## Problem to work on
Show, from the records below, all lines that contain the word "solution".
------
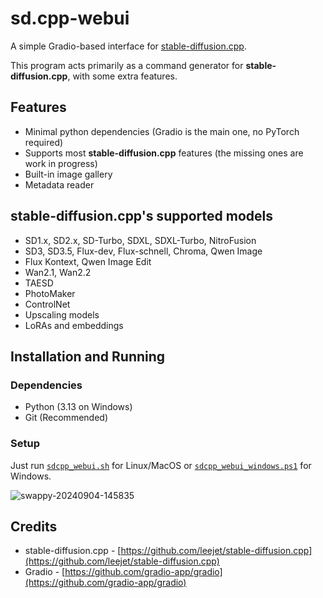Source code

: # sd.cpp-webui

A simple Gradio-based interface for [stable-diffusion.cpp](https://github.com/leejet/stable-diffusion.cpp).

This program acts primarily as a command generator for **stable-diffusion.cpp**, with some extra features.

## Features

- Minimal python dependencies (Gradio is the main one, no PyTorch required)
- Supports most **stable-diffusion.cpp** features (the missing ones are work in progress)
- Built-in image gallery
- Metadata reader

## **stable-diffusion.cpp**'s supported models

- SD1.x, SD2.x, SD-Turbo, SDXL, SDXL-Turbo, NitroFusion
- SD3, SD3.5, Flux-dev, Flux-schnell, Chroma, Qwen Image
- Flux Kontext, Qwen Image Edit
- Wan2.1, Wan2.2
- TAESD
- PhotoMaker
- ControlNet
- Upscaling models
- LoRAs and embeddings

## Installation and Running

### Dependencies

- Python (3.13 on Windows)
- Git (Recommended)

### Setup

Just run [`sdcpp_webui.sh`](https://github.com/daniandtheweb/sd.cpp-webui/blob/master/docs/linux.md) for Linux/MacOS or [`sdcpp_webui_windows.ps1`](https://github.com/daniandtheweb/sd.cpp-webui/blob/master/docs/windows.md) for Windows.


![swappy-20240904-145835](https://github.com/user-attachments/assets/78c52f9e-f6f7-454d-aa77-b3288571fe4e)


## Credits

- stable-diffusion.cpp - [https://github.com/leejet/stable-diffusion.cpp](https://github.com/leejet/stable-diffusion.cpp)
- Gradio - [https://github.com/gradio-app/gradio](https://github.com/gradio-app/gradio)
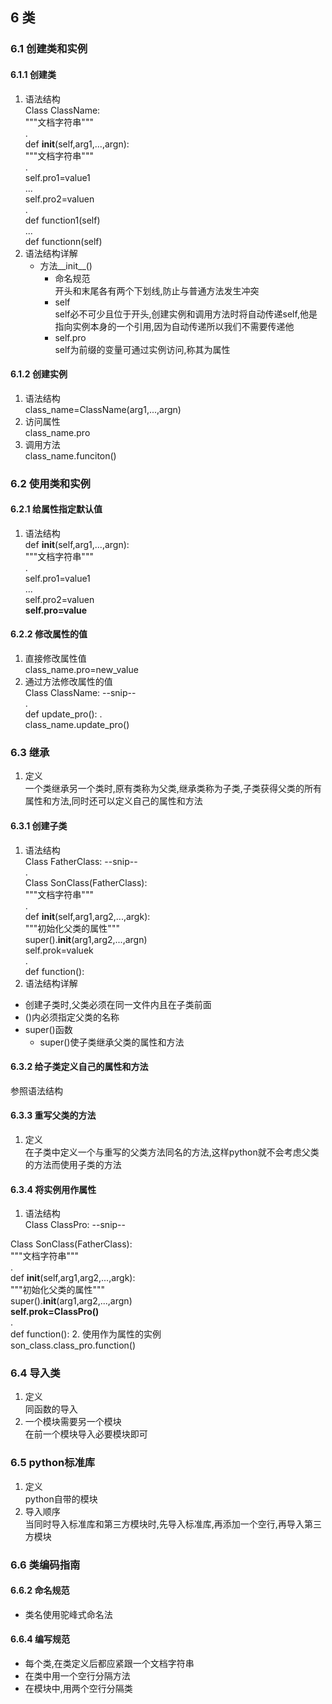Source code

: ## 6 类

### 6.1 创建类和实例

#### 6.1.1 创建类

1. 语法结构  
Class ClassName:  
   """文档字符串"""  
.  
   def __init__(self,arg1,...,argn):  
      """文档字符串"""  
.  
      self.pro1=value1  
      ...  
      self.pro2=valuen  
.  
   def function1(self)  
   ...  
   def functionn(self)
2. 语法结构详解
   * 方法__init__()
      * 命名规范  
      开头和末尾各有两个下划线,防止与普通方法发生冲突
      * self  
      self必不可少且位于开头,创建实例和调用方法时将自动传递self,他是指向实例本身的一个引用,因为自动传递所以我们不需要传递他
      * self.pro  
      self为前缀的变量可通过实例访问,称其为属性

#### 6.1.2 创建实例  

1. 语法结构  
class_name=ClassName(arg1,...,argn)
2. 访问属性  
class_name.pro
3. 调用方法  
class_name.funciton()

### 6.2 使用类和实例  


#### 6.2.1 给属性指定默认值

1. 语法结构  
   def __init__(self,arg1,...,argn):  
      """文档字符串"""  
.  
      self.pro1=value1  
      ...  
      self.pro2=valuen  
      **self.pro=value**

#### 6.2.2 修改属性的值  

1. 直接修改属性值  
class_name.pro=new_value
2. 通过方法修改属性的值  
Class ClassName:
   --snip--  
.  
   def update_pro():
.  
class_name.update_pro()

### 6.3 继承

1. 定义  
一个类继承另一个类时,原有类称为父类,继承类称为子类,子类获得父类的所有属性和方法,同时还可以定义自己的属性和方法

#### 6.3.1 创建子类

1. 语法结构  
Class FatherClass:
--snip--  
.  
Class SonClass(FatherClass):  
   """文档字符串"""  
.  
   def __init__(self,arg1,arg2,...,argk):  
      """初始化父类的属性"""  
      super().__init__(arg1,arg2,...,argn)  
      self.prok=valuek  
.  
   def function():
2. 语法结构详解

* 创建子类时,父类必须在同一文件内且在子类前面
* ()内必须指定父类的名称
* super()函数
  * super()使子类继承父类的属性和方法

#### 6.3.2 给子类定义自己的属性和方法  

参照语法结构

#### 6.3.3 重写父类的方法

1. 定义  
在子类中定义一个与重写的父类方法同名的方法,这样python就不会考虑父类的方法而使用子类的方法

#### 6.3.4 将实例用作属性

1. 语法结构  
Class ClassPro:
--snip--  
  
Class SonClass(FatherClass):  
   """文档字符串"""  
.  
   def __init__(self,arg1,arg2,...,argk):  
      """初始化父类的属性"""  
      super().__init__(arg1,arg2,...,argn)  
      **self.prok=ClassPro()**  
.  
   def function():
2. 使用作为属性的实例  
son_class.class_pro.function()

### 6.4 导入类

1. 定义  
同函数的导入
2. 一个模块需要另一个模块  
在前一个模块导入必要模块即可 

### 6.5 python标准库

1. 定义  
python自带的模块
2. 导入顺序  
当同时导入标准库和第三方模块时,先导入标准库,再添加一个空行,再导入第三方模块

### 6.6 类编码指南

#### 6.6.2 命名规范

* 类名使用驼峰式命名法

#### 6.6.4 编写规范

* 每个类,在类定义后都应紧跟一个文档字符串
* 在类中用一个空行分隔方法
* 在模块中,用两个空行分隔类
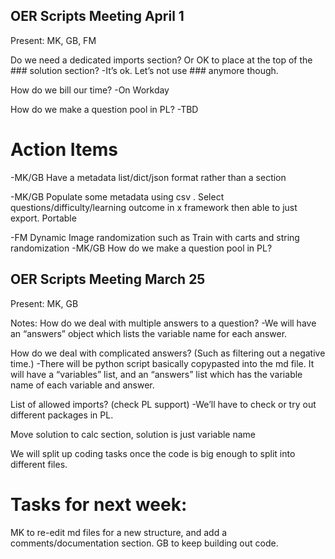 ## OER Scripts Meeting April 1
Present: MK, GB, FM

Do we need a dedicated imports section? Or OK to place at the top of the ### solution section?
-It’s ok. Let’s not use ### anymore though. 

How do we bill our time?
-On Workday

How do we make a question pool in PL? 
-TBD

# Action Items
-MK/GB Have a metadata list/dict/json format rather than a section

-MK/GB Populate some metadata using csv . Select questions/difficulty/learning outcome in x framework then able to just export. Portable

-FM Dynamic Image randomization such as Train with carts and string randomization 
-MK/GB How do we make a question pool in PL? 

## OER Scripts Meeting March 25
Present: MK, GB

Notes:
How do we deal with multiple answers to a question? 
-We will have an “answers” object which lists the variable name for each answer.

How do we deal with complicated answers? (Such as filtering out a negative time.)
-There will be python script basically copypasted into the md file. It will have a “variables” list, and an “answers” list which has the variable name of each variable and answer.

List of allowed imports? (check PL support)
-We’ll have to check or try out different packages in PL.

Move solution to calc section, solution is just variable name

We will split up coding tasks once the code is big enough to split into different files. 

# Tasks for next week:
MK to re-edit md files for a new structure, and add a comments/documentation section. 
GB to keep building out code.
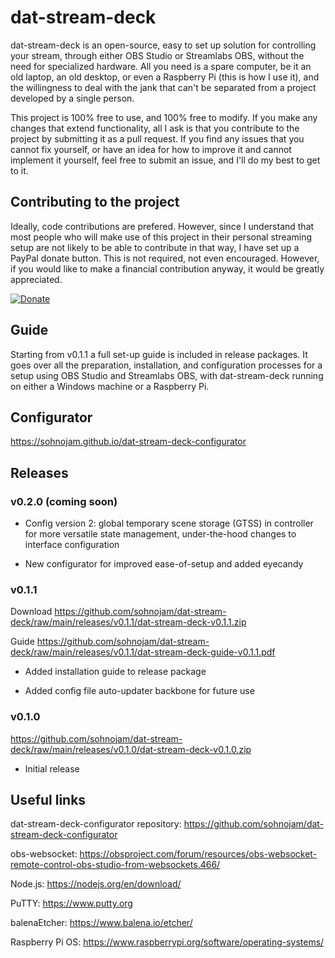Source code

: # dat-stream-deck

dat-stream-deck is an open-source, easy to set up solution for controlling your stream, through either OBS Studio or Streamlabs OBS, without the need for specialized hardware. All you need is a spare computer, be it an old laptop, an old desktop, or even a Raspberry Pi (this is how I use it), and the willingness to deal with the jank that can't be separated from a project developed by a single person.

This project is 100% free to use, and 100% free to modify. If you make any changes that extend functionality, all I ask is that you contribute to the project by submitting it as a pull request. If you find any issues that you cannot fix yourself, or have an idea for how to improve it and cannot implement it yourself, feel free to submit an issue, and I'll do my best to get to it.

## Contributing to the project

Ideally, code contributions are prefered. However, since I understand that most people who will make use of this project in their personal streaming setup are not likely to be able to contribute in that way, I have set up a PayPal donate button. This is not required, not even encouraged. However, if you would like to make a financial contribution anyway, it would be greatly appreciated.

[![Donate](https://img.shields.io/badge/Donate-PayPal-magenta.svg)](https://www.paypal.com/donate?hosted_button_id=53GEVW3P2VBTY)

## Guide

Starting from v0.1.1 a full set-up guide is included in release packages. It goes over all the preparation, installation, and configuration processes for a setup using OBS Studio and Streamlabs OBS, with dat-stream-deck running on either a Windows machine or a Raspberry Pi.

## Configurator

https://sohnojam.github.io/dat-stream-deck-configurator

## Releases

### v0.2.0 (coming soon)

- Config version 2: global temporary scene storage (GTSS) in controller for more versatile state management, under-the-hood changes to interface configuration

- New configurator for improved ease-of-setup and added eyecandy

### v0.1.1

Download https://github.com/sohnojam/dat-stream-deck/raw/main/releases/v0.1.1/dat-stream-deck-v0.1.1.zip

Guide https://github.com/sohnojam/dat-stream-deck/raw/main/releases/v0.1.1/dat-stream-deck-guide-v0.1.1.pdf

- Added installation guide to release package

- Added config file auto-updater backbone for future use

### v0.1.0

https://github.com/sohnojam/dat-stream-deck/raw/main/releases/v0.1.0/dat-stream-deck-v0.1.0.zip

- Initial release

## Useful links

dat-stream-deck-configurator repository: https://github.com/sohnojam/dat-stream-deck-configurator

obs-websocket: https://obsproject.com/forum/resources/obs-websocket-remote-control-obs-studio-from-websockets.466/

Node.js: https://nodejs.org/en/download/

PuTTY: https://www.putty.org

balenaEtcher: https://www.balena.io/etcher/

Raspberry Pi OS: https://www.raspberrypi.org/software/operating-systems/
------
## Reply to the task
Do we need a dedicated imports section? Or OK to place at the top of the ### solution section?
Move solution to calc section, solution is just variable name
dat-stream-deck is an open-source, easy to set up solution for controlling your stream, through either OBS Studio or Streamlabs OBS, without the need for specialized hardware. All you need is a spare computer, be it an old laptop, an old desktop, or even a Raspberry Pi (this is how I use it), and the willingness to deal with the jank that can't be separated from a project developed by a single person.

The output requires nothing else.